Scale, often seen as a limitation, has turned into a structural advantage. Reform cycles move faster. Coordination is tighter. Adjustments that take years elsewhere can be implemented within months. Once direction is set, execution can follow with speed.
The comparison is already shifting.
As Montenegro moves closer to the EU core, regional benchmarks lose relevance. European standards become the reference point. That shift brings a different level of scrutiny — on labour markets, institutional capacity, sustainability and the speed at which decisions translate into results.
Change is visible across sectors.
Tourism is moving beyond seasonality toward year-round, capital-intensive models. Energy projects are entering the grid. Transport investments are increasingly tied to competitiveness within a wider European system.
The transformation is structural.
The political context, however, remains less predictable.
The idea of collective accession has returned to the regional conversation. Montenegro’s response has been clear. Prime Minister Milojko Spajić has signalled that the country intends to enter first and wait for others from within the Union. It is a confident position. It also raises the stakes. The frame shifts from regional comparison to European evaluation.
At this stage, integration is tested through implementation.
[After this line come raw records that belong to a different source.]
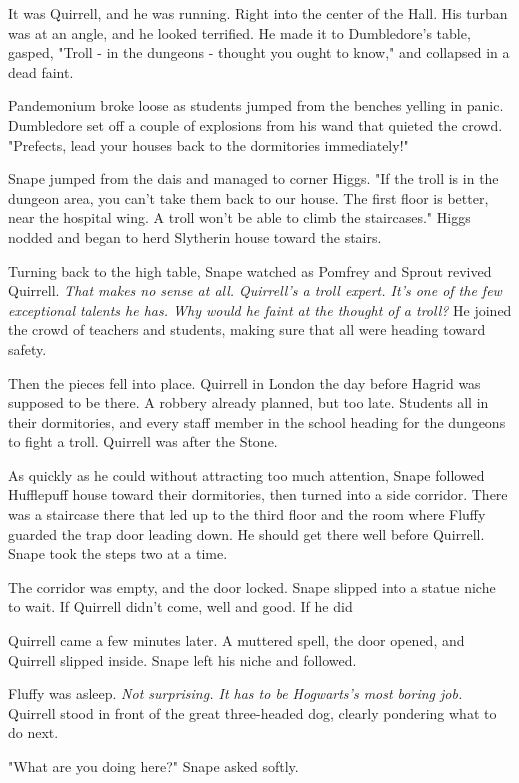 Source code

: It was Quirrell, and he was running. Right into the center of the Hall. His turban was at an angle, and he looked terrified. He made it to Dumbledore's table, gasped, "Troll - in the dungeons - thought you ought to know," and collapsed in a dead faint.

Pandemonium broke loose as students jumped from the benches yelling in panic. Dumbledore set off a couple of explosions from his wand that quieted the crowd. "Prefects, lead your houses back to the dormitories immediately!"

Snape jumped from the dais and managed to corner Higgs. "If the troll is in the dungeon area, you can't take them back to our house. The first floor is better, near the hospital wing. A troll won't be able to climb the staircases." Higgs nodded and began to herd Slytherin house toward the stairs.

Turning back to the high table, Snape watched as Pomfrey and Sprout revived Quirrell. \emph{That makes no sense at all. Quirrell's a troll expert. It's one of the few exceptional talents he has. Why would he faint at the thought of a troll?} He joined the crowd of teachers and students, making sure that all were heading toward safety.

Then the pieces fell into place. Quirrell in London the day before Hagrid was supposed to be there. A robbery already planned, but too late. Students all in their dormitories, and every staff member in the school heading for the dungeons to fight a troll. Quirrell was after the Stone.

As quickly as he could without attracting too much attention, Snape followed Hufflepuff house toward their dormitories, then turned into a side corridor. There was a staircase there that led up to the third floor and the room where Fluffy guarded the trap door leading down. He should get there well before Quirrell. Snape took the steps two at a time.

The corridor was empty, and the door locked. Snape slipped into a statue niche to wait. If Quirrell didn't come, well and good. If he did{\el}

Quirrell came a few minutes later. A muttered spell, the door opened, and Quirrell slipped inside. Snape left his niche and followed.

Fluffy was asleep. \emph{Not surprising. It has to be Hogwarts's most boring job.} Quirrell stood in front of the great three-headed dog, clearly pondering what to do next.

"What are you doing here?" Snape asked softly.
Momentum raises expectations.
The significance of 2026 lies in whether progress holds under pressure. Continued reform would confirm Montenegro as the most credible EU-adjacent entry point in the Adria market. Any slowdown would narrow the gap between perception and delivery — precisely because expectations are now higher.
This issue looks at Montenegro as a front-runner.
Direction has been set. Delivery will be measured. The role of this magazine remains the same: to examine progress with clarity, without exaggeration and without hesitation.
Montenegro matters now because it is ahead. The harder question is whether it can sustain that position.